The full listing, word for word and free of images, is the expected result.

(Task material)

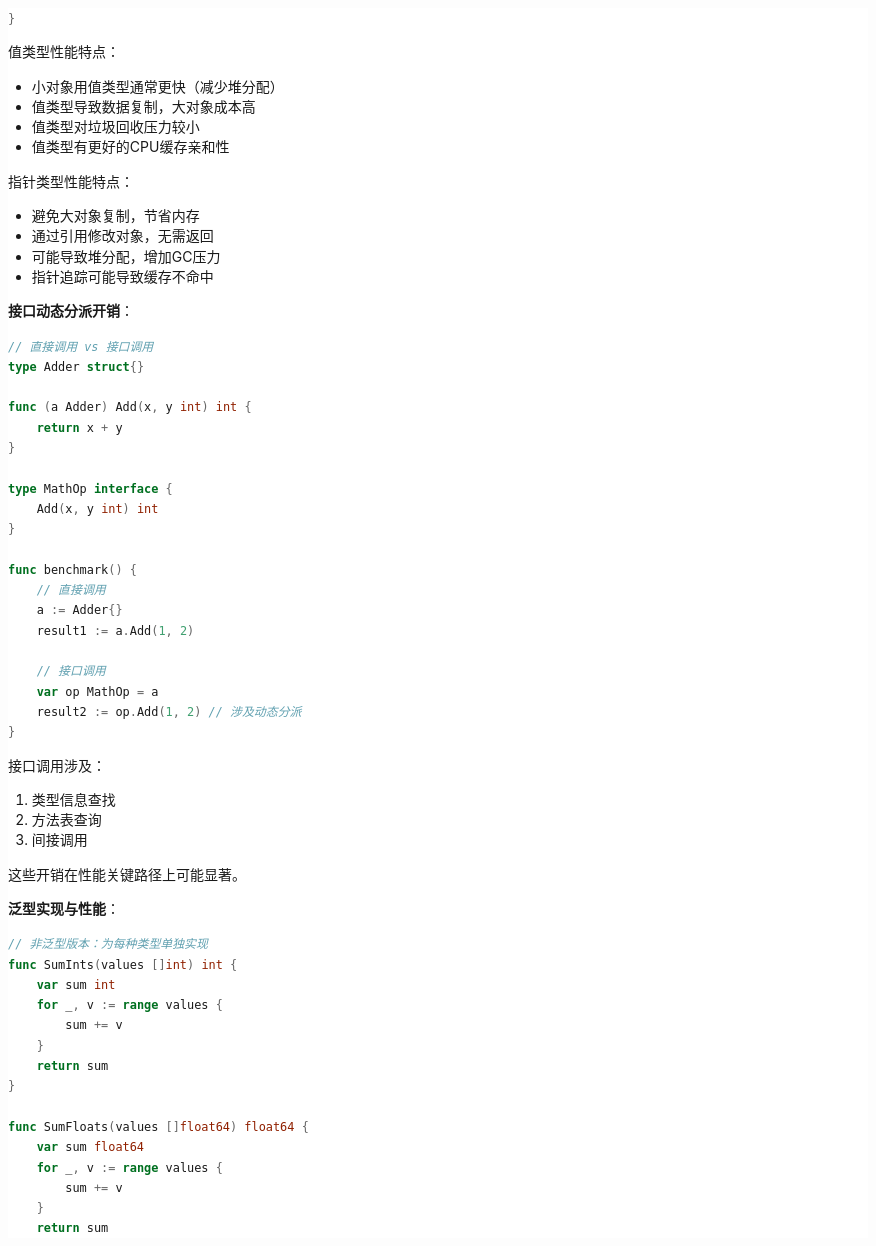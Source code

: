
 ```go
}
```

值类型性能特点：

- 小对象用值类型通常更快（减少堆分配）
- 值类型导致数据复制，大对象成本高
- 值类型对垃圾回收压力较小
- 值类型有更好的CPU缓存亲和性

指针类型性能特点：

- 避免大对象复制，节省内存
- 通过引用修改对象，无需返回
- 可能导致堆分配，增加GC压力
- 指针追踪可能导致缓存不命中

**接口动态分派开销**：

```go
// 直接调用 vs 接口调用
type Adder struct{}

func (a Adder) Add(x, y int) int {
    return x + y
}

type MathOp interface {
    Add(x, y int) int
}

func benchmark() {
    // 直接调用
    a := Adder{}
    result1 := a.Add(1, 2)

    // 接口调用
    var op MathOp = a
    result2 := op.Add(1, 2) // 涉及动态分派
}
```

接口调用涉及：

1. 类型信息查找
2. 方法表查询
3. 间接调用

这些开销在性能关键路径上可能显著。

**泛型实现与性能**：

```go
// 非泛型版本：为每种类型单独实现
func SumInts(values []int) int {
    var sum int
    for _, v := range values {
        sum += v
    }
    return sum
}

func SumFloats(values []float64) float64 {
    var sum float64
    for _, v := range values {
        sum += v
    }
    return sum
```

(End Task material)

▶ **Final answer**:
Source code

:
 ```go
}
```

值类型性能特点：

- 小对象用值类型通常更快（减少堆分配）
- 值类型导致数据复制，大对象成本高
- 值类型对垃圾回收压力较小
- 值类型有更好的CPU缓存亲和性

指针类型性能特点：

- 避免大对象复制，节省内存
- 通过引用修改对象，无需返回
- 可能导致堆分配，增加GC压力
- 指针追踪可能导致缓存不命中

**接口动态分派开销**：

```go
// 直接调用 vs 接口调用
type Adder struct{}

func (a Adder) Add(x, y int) int {
    return x + y
}

type MathOp interface {
    Add(x, y int) int
}

func benchmark() {
    // 直接调用
    a := Adder{}
    result1 := a.Add(1, 2)

    // 接口调用
    var op MathOp = a
    result2 := op.Add(1, 2) // 涉及动态分派
}
```

接口调用涉及：

1. 类型信息查找
2. 方法表查询
3. 间接调用

这些开销在性能关键路径上可能显著。

**泛型实现与性能**：

```go
// 非泛型版本：为每种类型单独实现
func SumInts(values []int) int {
    var sum int
    for _, v := range values {
        sum += v
    }
    return sum
}

func SumFloats(values []float64) float64 {
    var sum float64
    for _, v := range values {
        sum += v
    }
    return sum
```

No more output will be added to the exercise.